Technology's Role in Financial Crime
Technology is playing an increasingly influential role in financial irregularities, 22% of businesses were targeted by deepfake AI and 19% had experienced security breaches due to cyber-attacks. 22% of businesses had also encountered cryptocurrency-related irregularities. Encouragingly, 27% have invested more this year in fraud detection tools such as AI and data analytics, as entities look to technology to protect their business.
Upcoming Article Series
In the coming months, we will delve deeper into themes from this year's survey, including:
- Employee dismissals linked to financial irregularities;
- Use of private emails and devices for business;
- Top risks for UK businesses in the next 12 months;
- Cyber-crime controls; and fraud response plans, risk assessment, and awareness training.

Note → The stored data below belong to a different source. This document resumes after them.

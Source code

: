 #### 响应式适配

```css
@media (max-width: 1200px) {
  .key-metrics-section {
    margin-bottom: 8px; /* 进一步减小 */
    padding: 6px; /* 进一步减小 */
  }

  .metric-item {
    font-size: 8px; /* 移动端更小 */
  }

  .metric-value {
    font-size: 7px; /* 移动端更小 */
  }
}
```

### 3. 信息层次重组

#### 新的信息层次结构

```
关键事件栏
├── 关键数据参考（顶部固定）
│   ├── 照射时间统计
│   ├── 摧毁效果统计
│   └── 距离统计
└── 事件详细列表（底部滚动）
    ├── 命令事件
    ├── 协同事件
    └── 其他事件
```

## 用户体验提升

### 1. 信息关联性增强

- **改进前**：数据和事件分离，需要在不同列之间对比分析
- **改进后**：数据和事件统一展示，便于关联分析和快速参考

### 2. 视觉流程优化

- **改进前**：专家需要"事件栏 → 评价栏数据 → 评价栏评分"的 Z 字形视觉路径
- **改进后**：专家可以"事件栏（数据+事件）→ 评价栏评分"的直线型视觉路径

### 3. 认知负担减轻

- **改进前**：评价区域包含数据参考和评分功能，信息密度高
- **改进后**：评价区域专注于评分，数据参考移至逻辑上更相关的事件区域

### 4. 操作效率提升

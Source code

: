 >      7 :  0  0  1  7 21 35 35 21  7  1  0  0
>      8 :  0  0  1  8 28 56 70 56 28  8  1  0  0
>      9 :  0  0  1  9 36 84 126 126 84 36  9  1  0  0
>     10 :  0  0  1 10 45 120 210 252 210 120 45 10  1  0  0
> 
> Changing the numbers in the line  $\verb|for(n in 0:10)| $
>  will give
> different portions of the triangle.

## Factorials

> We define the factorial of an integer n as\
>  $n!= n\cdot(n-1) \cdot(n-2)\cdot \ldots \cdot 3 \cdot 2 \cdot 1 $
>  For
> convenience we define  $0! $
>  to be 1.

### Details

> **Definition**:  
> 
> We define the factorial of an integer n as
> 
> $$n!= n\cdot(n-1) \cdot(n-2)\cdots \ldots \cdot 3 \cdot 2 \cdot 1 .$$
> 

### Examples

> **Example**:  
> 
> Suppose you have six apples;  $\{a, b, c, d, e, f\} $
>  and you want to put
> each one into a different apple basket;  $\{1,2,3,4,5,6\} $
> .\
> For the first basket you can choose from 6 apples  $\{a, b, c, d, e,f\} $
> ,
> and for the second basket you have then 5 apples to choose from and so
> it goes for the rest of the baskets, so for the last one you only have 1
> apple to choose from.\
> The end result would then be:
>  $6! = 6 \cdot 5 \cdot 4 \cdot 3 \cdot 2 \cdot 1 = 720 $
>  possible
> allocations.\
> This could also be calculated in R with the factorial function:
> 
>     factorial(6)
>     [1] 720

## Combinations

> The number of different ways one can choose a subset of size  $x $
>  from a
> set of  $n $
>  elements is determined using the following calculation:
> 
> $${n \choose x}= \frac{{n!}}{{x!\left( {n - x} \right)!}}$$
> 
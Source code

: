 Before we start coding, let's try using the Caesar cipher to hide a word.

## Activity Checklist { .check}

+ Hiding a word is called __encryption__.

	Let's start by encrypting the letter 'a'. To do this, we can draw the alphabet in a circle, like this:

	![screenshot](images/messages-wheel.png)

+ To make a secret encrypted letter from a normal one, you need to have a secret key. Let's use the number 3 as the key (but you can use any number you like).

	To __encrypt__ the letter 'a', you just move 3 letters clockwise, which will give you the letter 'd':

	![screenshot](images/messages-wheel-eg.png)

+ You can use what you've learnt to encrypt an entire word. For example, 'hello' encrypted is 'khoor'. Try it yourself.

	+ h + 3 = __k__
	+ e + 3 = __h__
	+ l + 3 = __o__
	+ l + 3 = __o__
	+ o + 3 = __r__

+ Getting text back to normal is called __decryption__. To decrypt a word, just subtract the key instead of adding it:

About the BDO Investigations Survey
Conducted with Censuswide, our survey offers insights into financial investigations by UK corporates. We define Financial Investigations as investigations into accounting anomalies, regulatory breaches, potential fraud and other financial crime (together referred to as financial irregularities). The survey complements BDO's FraudTrack publication, providing real-world experiences from 500 directors and business owners of entities with 200+ employees.